Knight Frank:African Best-in Class Offices Outperform with 30-40pc;
· In Gaborone, prime CBD offices are operating at approximately 98% occupancy, while ESG-certified assets are achieving 30–40% rental premiums.
· In Dar es Salaam, occupancy has strengthened to 80%, up from 76% in H1 2025, with rents stable at US$15 per sqm.
· In Nairobi, prime occupancy improved from 77.7% to 80.3%, despite rents remaining stable at US$13 per sqm.
Africa’s prime office sector is entering a new cycle defined by quality differentiation, and ESG alignment, according to the global property consultant Knight Frank’s Africa Offices Market Dashboard (H2 2025),
The report, which tracks prime office performance across major African cities, finds that Grade A and ESG-compliant buildings are materially outperforming secondary stock, commanding rental premiums of between 30% and 40% in select markets, while sustaining higher occupancies and stronger investor appetite.
Boniface Abudho, Research Analyst at Knight Frank Africa, explains, “A dominant thematic trend across African office markets is the clear outperformance of Grade A and ESG-certified assets. Buildings incorporating solar power, borehole water systems, fibre connectivity, and resilient backup power are increasingly viewed as operational necessities rather than premium add-ons.”

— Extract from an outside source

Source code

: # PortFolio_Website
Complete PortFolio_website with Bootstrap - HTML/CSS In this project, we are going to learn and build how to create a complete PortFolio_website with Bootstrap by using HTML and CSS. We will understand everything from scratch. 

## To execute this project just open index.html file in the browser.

The Knight Frank report reveals a growing segmentation between prime and non-prime office stock. For instance, in South Africa, overall vacancy has declined from 16% in H2 2024 to 14%, driven by improved absorption in high-quality buildings. Meanwhile, B- and C-grade assets face rising obsolescence unless repositioned.
While in Zimbabwe, newly developed Grade A owner-occupied buildings by major financial institutions demonstrate improving asset quality, CBD vacancy remains high at approximately 60% in Harare, compared to 40% in Bulawayo. Nevertheless, suburban Harare offices outperform, achieving monthly rents of US$10–12 per sqm and yields near 9%, compared to US$5–8 per sqm in the CBD.
Mark Dunford, CEO of Knight Frank Kenya, noted, “The second half of 2025 confirms a clear market revaluation of quality, with ESG credentials and flexibility becoming central to both leasing and investment decisions.
While secondary stock faces mounting pressure, prime, well-located, and sustainability-aligned buildings are demonstrating resilience, pricing power, and reduced vacancies.”
According to Knight Frank, co-working models are also on the rise across different markets. For instance, in Egypt, co-working uptake is expanding rapidly among fintech firms, SMEs, NGOs, and corporates, with enterprise suites serving as swing space.
The report also highlights that across multiple markets, occupiers are shifting from congested CBDs to mixed-use and suburban nodes offering accessibility, parking, and integrated amenities.

· In Egypt, demand is concentrated in New Cairo, Sheikh Zayed, and the New Administrative Capital.
· In Zambia, decentralisation away from inner-city Lusaka is accelerating due to congestion and parking constraints.
· In Zimbabwe and Malawi, suburban nodes are outperforming traditional CBDs in both rent and yield metrics.